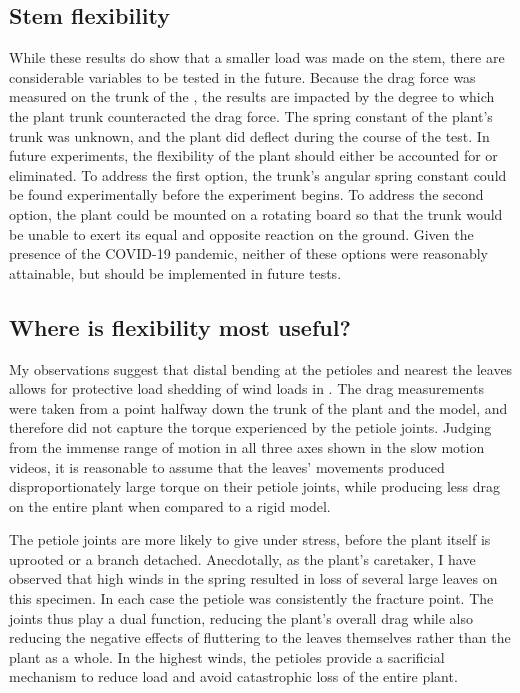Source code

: \subsection{Stem flexibility}
While these results do show that a smaller load was made on the stem, there are considerable variables to be tested in the future. Because the drag force was measured on the trunk of the \Cxparadisi, the results are impacted by the degree to which the plant trunk counteracted the drag force. The spring constant of the plant's trunk was unknown, and the plant did deflect during the course of the test. In future experiments, the flexibility of the plant should either be accounted for or eliminated. To address the first option, the trunk's angular spring constant could be found experimentally before the experiment begins. To address the second option, the plant could be mounted on a rotating board so that the trunk would be unable to exert its equal and opposite reaction on the ground. Given the presence of the COVID-19 pandemic, neither of these options were reasonably attainable, but should be implemented in future tests.

\subsection{Where is flexibility most useful?}
My observations suggest that distal bending at the petioles and nearest the leaves allows for protective load shedding of wind loads in \Cxparadisi. The drag measurements were taken from a point halfway down the trunk of the plant and the model, and therefore did not capture the torque experienced by the petiole joints. Judging from the immense range of motion in all three axes shown in the slow motion videos, it is reasonable to assume that the leaves' movements produced disproportionately large torque on their petiole joints, while producing less drag on the entire plant when compared to a rigid model. 

The petiole joints are more likely to give under stress, before the plant itself is uprooted or a branch detached. Anecdotally, as the plant's caretaker, I have observed that high winds in the spring resulted in loss of several large leaves on this specimen. In each case the petiole was consistently the fracture point. The joints thus play a dual function, reducing the plant's overall drag while also reducing the negative effects of fluttering to the leaves themselves rather than the plant as a whole. In the highest winds, the petioles provide a sacrificial mechanism to reduce load and avoid catastrophic loss of the entire plant.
************
WHAT IS REQUIRED: Going through the listing above, copy out every line that has the string "point".

ANSWER TO THIS PROBLEM:
My observations suggest that distal bending at the petioles and nearest the leaves allows for protective load shedding of wind loads in \Cxparadisi. The drag measurements were taken from a point halfway down the trunk of the plant and the model, and therefore did not capture the torque experienced by the petiole joints. Judging from the immense range of motion in all three axes shown in the slow motion videos, it is reasonable to assume that the leaves' movements produced disproportionately large torque on their petiole joints, while producing less drag on the entire plant when compared to a rigid model. 
The petiole joints are more likely to give under stress, before the plant itself is uprooted or a branch detached. Anecdotally, as the plant's caretaker, I have observed that high winds in the spring resulted in loss of several large leaves on this specimen. In each case the petiole was consistently the fracture point. The joints thus play a dual function, reducing the plant's overall drag while also reducing the negative effects of fluttering to the leaves themselves rather than the plant as a whole. In the highest winds, the petioles provide a sacrificial mechanism to reduce load and avoid catastrophic loss of the entire plant.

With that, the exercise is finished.